A few days later, Ellsberg would appear on Democracy Now! “The conditions under which Manning is being held clearly violate the Eighth Amendment of the Constitution against cruel and unusual punishment—even for someone being punished, having been convicted,” he said. “This is something that is likely to drive a person mad, and may be the intent of what’s going on here.”
Then he made an important point often overlooked: “The WikiLeaks revelations that Manning is charged with having revealed, having to do with Iraq, show that in fact the US military in which Manning was a part, turns over suspect to the Iraqis with the knowledge that they will be and are being tortured. Turning these suspects over, with that knowledge, is a clear violation of our own laws and of international law. It makes us as much culpable for the torture as if we were doing it ourselves.

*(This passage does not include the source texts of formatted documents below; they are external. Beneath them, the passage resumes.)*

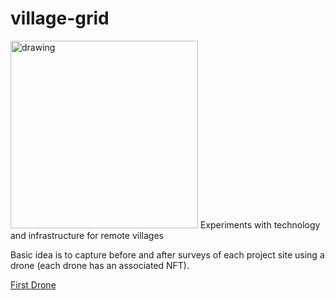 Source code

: # village-grid
<img src="https://user-images.githubusercontent.com/8453197/151889670-fc6afe58-2ba0-4f0e-a3fb-4822972eb32a.png" alt="drawing" width="300"/>
Experiments with technology and infrastructure for remote villages

Basic idea is to capture before and after surveys of each project site using a drone (each drone has an associated NFT). 

[First Drone](./Drones/GH_22_01.md)
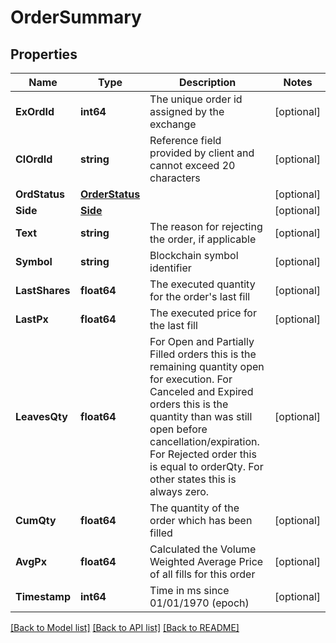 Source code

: # OrderSummary

## Properties

Name | Type | Description | Notes
------------ | ------------- | ------------- | -------------
**ExOrdId** | **int64** | The unique order id assigned by the exchange | [optional] 
**ClOrdId** | **string** | Reference field provided by client and cannot exceed 20 characters | [optional] 
**OrdStatus** | [**OrderStatus**](OrderStatus.md) |  | [optional] 
**Side** | [**Side**](side.md) |  | [optional] 
**Text** | **string** | The reason for rejecting the order, if applicable | [optional] 
**Symbol** | **string** | Blockchain symbol identifier | [optional] 
**LastShares** | **float64** | The executed quantity for the order&#39;s last fill | [optional] 
**LastPx** | **float64** | The executed price for the last fill | [optional] 
**LeavesQty** | **float64** | For Open and Partially Filled orders this is the remaining quantity open for execution. For Canceled and Expired orders this is the quantity than was still open before cancellation/expiration. For Rejected order this is equal to orderQty. For other states this is always zero. | [optional] 
**CumQty** | **float64** | The quantity of the order which has been filled | [optional] 
**AvgPx** | **float64** | Calculated the Volume Weighted Average Price of all fills for this order | [optional] 
**Timestamp** | **int64** | Time in ms since 01/01/1970 (epoch) | [optional] 

[[Back to Model list]](../README.md#documentation-for-models) [[Back to API list]](../README.md#documentation-for-api-endpoints) [[Back to README]](../README.md)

“Moreover, the Wikileaks logs show, the order is given: ‘Do not investigate further.’ That’s an illegal order, which our president could change and should change and must change with one call.
“Reportedly, Manning was very strongly motivated, at one point, to try to change this situation, because he was involved in it actively, and knew that it was wrong. He found that it was not being investigated within the government and was not being dealt with at all. That’s a big difference between the Pentagon Papers and the Wikileaks logs. The former were higher level things which didn’t reveal field-level war crimes. The Wikileaks actually do.”
Then, on March 19, Ellsberg was arrested with dozens of others outside the White House in a civil disobedience action in support of Bradley Manning, a prelude to pro-Manning rallies held in dozens of cities around the world the next day. Ellsberg would give a speech that day outside the Quantico base—and get arrested again, with nearly three dozens others.
Interviewed by CNN, Ellsberg said, recalling his own famous leak back in the early 1970s, “I was willing to go to prison. I never thought, for the rest of my life, I would ever hear anyone willing to do that, to risk their life, so that horrible, awful secrets could be known. Then I read those logs and learned Bradley was willing to go to prison. I can’t tell you how much that affected me.”
He added, again looking back forty years: “I was that young man—I was Bradley Manning.”